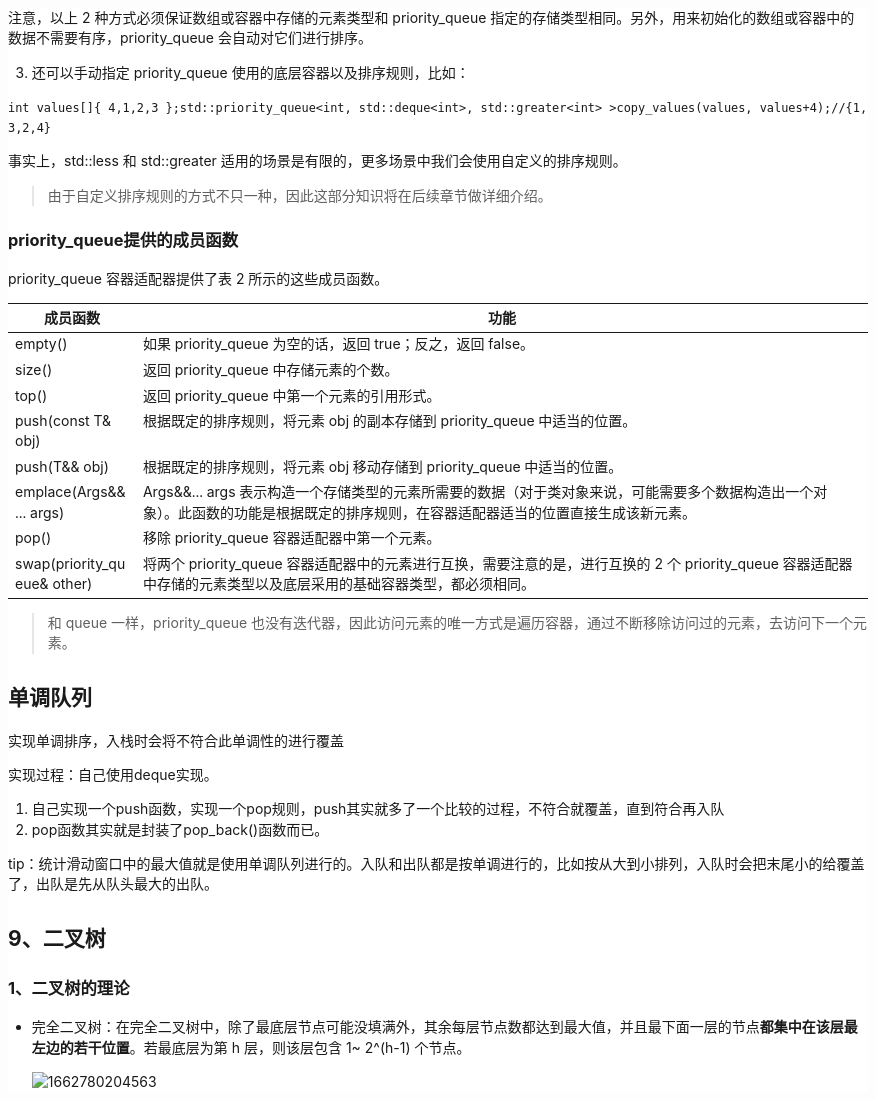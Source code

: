 注意，以上 2 种方式必须保证数组或容器中存储的元素类型和 priority_queue 指定的存储类型相同。另外，用来初始化的数组或容器中的数据不需要有序，priority_queue 会自动对它们进行排序。

3) 还可以手动指定 priority_queue 使用的底层容器以及排序规则，比如：

```
int values[]{ 4,1,2,3 };std::priority_queue<int, std::deque<int>, std::greater<int> >copy_values(values, values+4);//{1,3,2,4}
```

事实上，std::less<T> 和 std::greater<T> 适用的场景是有限的，更多场景中我们会使用自定义的排序规则。

> 由于自定义排序规则的方式不只一种，因此这部分知识将在后续章节做详细介绍。

### priority_queue提供的成员函数

priority_queue 容器适配器提供了表 2 所示的这些成员函数。

| 成员函数                       | 功能                                                         |
| ------------------------------ | ------------------------------------------------------------ |
| empty()                        | 如果 priority_queue 为空的话，返回 true；反之，返回 false。  |
| size()                         | 返回 priority_queue 中存储元素的个数。                       |
| top()                          | 返回 priority_queue 中第一个元素的引用形式。                 |
| push(const T& obj)             | 根据既定的排序规则，将元素 obj 的副本存储到 priority_queue 中适当的位置。 |
| push(T&& obj)                  | 根据既定的排序规则，将元素 obj 移动存储到 priority_queue 中适当的位置。 |
| emplace(Args&&... args)        | Args&&... args 表示构造一个存储类型的元素所需要的数据（对于类对象来说，可能需要多个数据构造出一个对象）。此函数的功能是根据既定的排序规则，在容器适配器适当的位置直接生成该新元素。 |
| pop()                          | 移除 priority_queue 容器适配器中第一个元素。                 |
| swap(priority_queue<T>& other) | 将两个 priority_queue 容器适配器中的元素进行互换，需要注意的是，进行互换的 2 个 priority_queue 容器适配器中存储的元素类型以及底层采用的基础容器类型，都必须相同。 |

> 和 queue 一样，priority_queue 也没有迭代器，因此访问元素的唯一方式是遍历容器，通过不断移除访问过的元素，去访问下一个元素。

## 单调队列

实现单调排序，入栈时会将不符合此单调性的进行覆盖

实现过程：自己使用deque实现。

1. 自己实现一个push函数，实现一个pop规则，push其实就多了一个比较的过程，不符合就覆盖，直到符合再入队
2. pop函数其实就是封装了pop_back()函数而已。

tip：统计滑动窗口中的最大值就是使用单调队列进行的。入队和出队都是按单调进行的，比如按从大到小排列，入队时会把末尾小的给覆盖了，出队是先从队头最大的出队。

## 9、二叉树

### 1、二叉树的理论

- 完全二叉树：在完全二叉树中，除了最底层节点可能没填满外，其余每层节点数都达到最大值，并且最下面一层的节点**都集中在该层最左边的若干位置**。若最底层为第 h 层，则该层包含 1~ 2^(h-1)  个节点。

  ![1662780204563](D:\c_c++\Note\数据结构与算法\assets\1662780204563.png)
##########
- Task to carry out -
Which lines of the records above contain the word "中适当的位置"? Report each one in full.

- Your solution -
| push(const T& obj)             | 根据既定的排序规则，将元素 obj 的副本存储到 priority_queue 中适当的位置。 |
| push(T&& obj)                  | 根据既定的排序规则，将元素 obj 移动存储到 priority_queue 中适当的位置。 |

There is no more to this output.